Now he rarely thought about any of that. Now he would just assume that anybody in such a position would be completely and cynically self-interested and be mildly surprised and even slightly disgusted to find that any of them really did have genuine faith. The disgust would come from the feeling that the person concerned was letting down the side, and the suspicion that they would feel they were somehow — perversely — superior to their less-deluded peers.

“And so you really believe in all that? You really do?”

“Sir, of course, sir! It is the rational faith. Simple logic dictates. It is inescapable. You know this better than I, sir. Sir, I think you tease me.” The girl looked away, smiling down, coquettish, shy, perhaps a little alarmed, just possibly even daring to feel slightly insulted.

He reached out and took her hair, swinging her face round to his, a gold-dark silhouette against the sparse sprinkle of distant stars. “Child, I am not sure that in all my life I have ever teased. Not once.”

The girl did not seem to know what to say. She looked around, perhaps at the pale stars through the screen-glass, perhaps at the snow-white tumble of low-gee puff-bedding, perhaps at the shell of screens forming the walls of their little nest, surfaces on which startlingly detailed and inventive acts of sexuality were being enacted. Perhaps she looked at her two companions, both now curled and asleep.

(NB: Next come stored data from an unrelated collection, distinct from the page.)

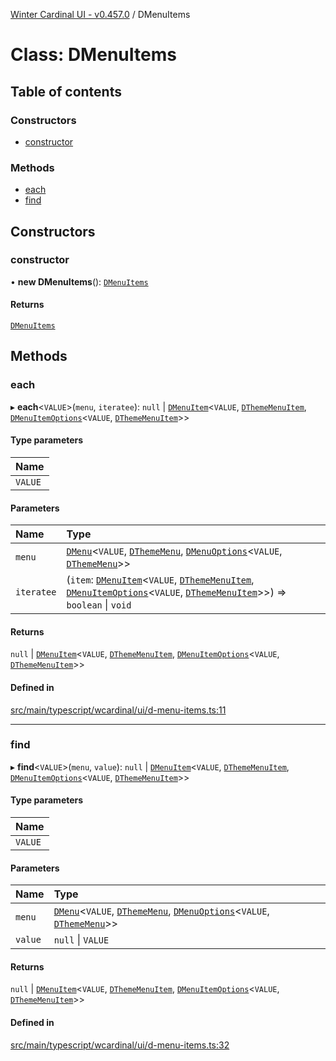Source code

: [Winter Cardinal UI - v0.457.0](../index.md) / DMenuItems

# Class: DMenuItems

## Table of contents

### Constructors

- [constructor](DMenuItems.md#constructor)

### Methods

- [each](DMenuItems.md#each)
- [find](DMenuItems.md#find)

## Constructors

### constructor

• **new DMenuItems**(): [`DMenuItems`](DMenuItems.md)

#### Returns

[`DMenuItems`](DMenuItems.md)

## Methods

### each

▸ **each**\<`VALUE`\>(`menu`, `iteratee`): ``null`` \| [`DMenuItem`](DMenuItem.md)\<`VALUE`, [`DThemeMenuItem`](../interfaces/DThemeMenuItem.md), [`DMenuItemOptions`](../interfaces/DMenuItemOptions.md)\<`VALUE`, [`DThemeMenuItem`](../interfaces/DThemeMenuItem.md)\>\>

#### Type parameters

| Name |
| :------ |
| `VALUE` |

#### Parameters

| Name | Type |
| :------ | :------ |
| `menu` | [`DMenu`](DMenu.md)\<`VALUE`, [`DThemeMenu`](../interfaces/DThemeMenu.md), [`DMenuOptions`](../interfaces/DMenuOptions.md)\<`VALUE`, [`DThemeMenu`](../interfaces/DThemeMenu.md)\>\> |
| `iteratee` | (`item`: [`DMenuItem`](DMenuItem.md)\<`VALUE`, [`DThemeMenuItem`](../interfaces/DThemeMenuItem.md), [`DMenuItemOptions`](../interfaces/DMenuItemOptions.md)\<`VALUE`, [`DThemeMenuItem`](../interfaces/DThemeMenuItem.md)\>\>) => `boolean` \| `void` |

#### Returns

``null`` \| [`DMenuItem`](DMenuItem.md)\<`VALUE`, [`DThemeMenuItem`](../interfaces/DThemeMenuItem.md), [`DMenuItemOptions`](../interfaces/DMenuItemOptions.md)\<`VALUE`, [`DThemeMenuItem`](../interfaces/DThemeMenuItem.md)\>\>

#### Defined in

[src/main/typescript/wcardinal/ui/d-menu-items.ts:11](https://github.com/winter-cardinal/winter-cardinal-ui/blob/v0.457.0/src/main/typescript/wcardinal/ui/d-menu-items.ts#L11)

___

### find

▸ **find**\<`VALUE`\>(`menu`, `value`): ``null`` \| [`DMenuItem`](DMenuItem.md)\<`VALUE`, [`DThemeMenuItem`](../interfaces/DThemeMenuItem.md), [`DMenuItemOptions`](../interfaces/DMenuItemOptions.md)\<`VALUE`, [`DThemeMenuItem`](../interfaces/DThemeMenuItem.md)\>\>

#### Type parameters

| Name |
| :------ |
| `VALUE` |

#### Parameters

| Name | Type |
| :------ | :------ |
| `menu` | [`DMenu`](DMenu.md)\<`VALUE`, [`DThemeMenu`](../interfaces/DThemeMenu.md), [`DMenuOptions`](../interfaces/DMenuOptions.md)\<`VALUE`, [`DThemeMenu`](../interfaces/DThemeMenu.md)\>\> |
| `value` | ``null`` \| `VALUE` |

#### Returns

``null`` \| [`DMenuItem`](DMenuItem.md)\<`VALUE`, [`DThemeMenuItem`](../interfaces/DThemeMenuItem.md), [`DMenuItemOptions`](../interfaces/DMenuItemOptions.md)\<`VALUE`, [`DThemeMenuItem`](../interfaces/DThemeMenuItem.md)\>\>

#### Defined in

[src/main/typescript/wcardinal/ui/d-menu-items.ts:32](https://github.com/winter-cardinal/winter-cardinal-ui/blob/v0.457.0/src/main/typescript/wcardinal/ui/d-menu-items.ts#L32)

“Well, then, sir,” she said at last, “not teased. I would not say you teased me. Perhaps rather that you make fun of me because you are so much more educated and clever than me.”

That, the Archimandrite thought, was perhaps more like it. But he still was not sure. Did this young thing still carry the Truth inside her, even after all the normal-span generations that had come and gone since he’d formally swept away all this nonsense?

In a way it didn’t matter in the slightest; as long as nobody ever began to use their religion to organise against him he could not care less what people really thought. Obey me, fear me. Hate me if you want. Don’t ever pretend to love me. That was all he asked of people. Faith was just another lever, like sentiment, like empathy, like love (or what people thought was love, what they claimed was love, the fanciful, maybe even dishonest bit that wasn’t lust, which was honest. And, of course, another lever).

But he wanted to know. A less civilised fellow in his situation would have considered having the girl tortured to find out the truth, but people being tortured over something like this soon ended up just telling you what they thought you wanted to hear — anything to get the pain to stop. He’d learned that quickly enough. There was a better way.

He reached for the pod’s remote control and adjusted the spin, creating the illusion of gravity once more. “Go on all fours in front of the window,” he told the girl. “It’s time again.”

“Sir, of course, sir.” The girl quickly assumed the position he wanted, crouched against the oncoming star field, seemingly fixed even though the pod was revolving. The brightest sun, screen dead-centre, was Ulubis.